I believe in the next 5 years, the number of research projects at DOE that are using machine learning to augment simulation will increase dramatically to take advantage of the large-scale data that DOE collects. That growth will require hundreds of people at each laboratory to come up to speed on how to use deep learning and advanced deep-learning research, network types, and research methods to make it possible to run these large-scale deep-learning problems on the supercomputers. Deep learning has not been the traditional application type for these supercomputers, and it has different requirements in terms of how it uses data, how it produces outputs, and how you need to scale up and use the resources in different ways than traditional simulation applications.
What do you hope to achieve during calendar year 2018?
I think we will have made major progress in different areas of cancer research and this idea of predictive oncology, being able to predict which types of drugs would be most appropriate for given tumor types. We are using deep learning to analyse millions of medical records and to pull that data out in a way that we can then compute on it, and I think we’ll make major progress in that area. ORNL is already showing really positive results. We also want to ultimately steer simulation with deep-learning supervisors where the deep-learning system is actually analysing the data as the supercomputer is running and steering the computation in a way that humans could never do. The system can absorb more information about what’s happening in the simulation. It can make decisions about where to take that simulation.
Could CANDLE achieve its objectives without exascale?
No. All of these problems are really aimed at big, overarching challenges that require exascale, and we’re climbing up the exascale mountain, so to speak. The first machine that will get us substantially closer to that will be Summit at Oak Ridge. It will have thousands of GPUs and be extremely well-suited to deep learning. But we’re also using the Intel processors at Argonne and Berkeley to advance this as well, so the system is not specific to any given architecture. It’s designed to run the problems across multiple architectures, but it’s definitely forward-looking toward exascale. Many of the problems we have in our imagination that we want to do over the next few years will absolutely require exascale.
Is there anything you would like people to know about CANDLE that we’ve not discussed?
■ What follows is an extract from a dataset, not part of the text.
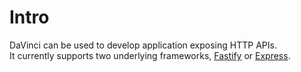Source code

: # Intro

DaVinci can be used to develop application exposing HTTP APIs.  
It currently supports two underlying frameworks, [Fastify](fastify) or [Express](express).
It’s pretty amazing how much interest there is in applying high-performance computing and deep learning at scale to a problem like cancer. You can talk a lot about materials, cosmology, or even climate, and people are interested in those. But when we start talking about problems like cancer, which affects basically everybody, the level of interest is just off the charts, and it’s not just interest in DOE or our NCI collaborators. It’s interest from the vendors. So every one of the major vendors that provides computing capability—whether it’s Cray, Intel, NVIDIA, IBM, HPE, AMD, ARM, and so on—all of them are interested in trying to figure out how they can help make this kind of problem work extremely well for the entire community. It really is a problem that touches people in a completely different way than most of what we’ve worked on in the past.
Rick Stevens is a professor at the University of Chicago in the Department of Computer Science and holds senior fellow appointments in the University’s Computation Institute and the Institute for Genomics and Systems Biology, where he teaches and supervises graduate students in the areas of computational biology, collaboration and visualisation technology, and computer architecture. He co-founded and has co-directed the University of Chicago/Argonne Computation Institute, which provides an intellectual home for large-scale interdisciplinary projects involving computation. He is also Associate Laboratory Director responsible for Computing, Environment, and Life Sciences research at Argonne National Laboratory.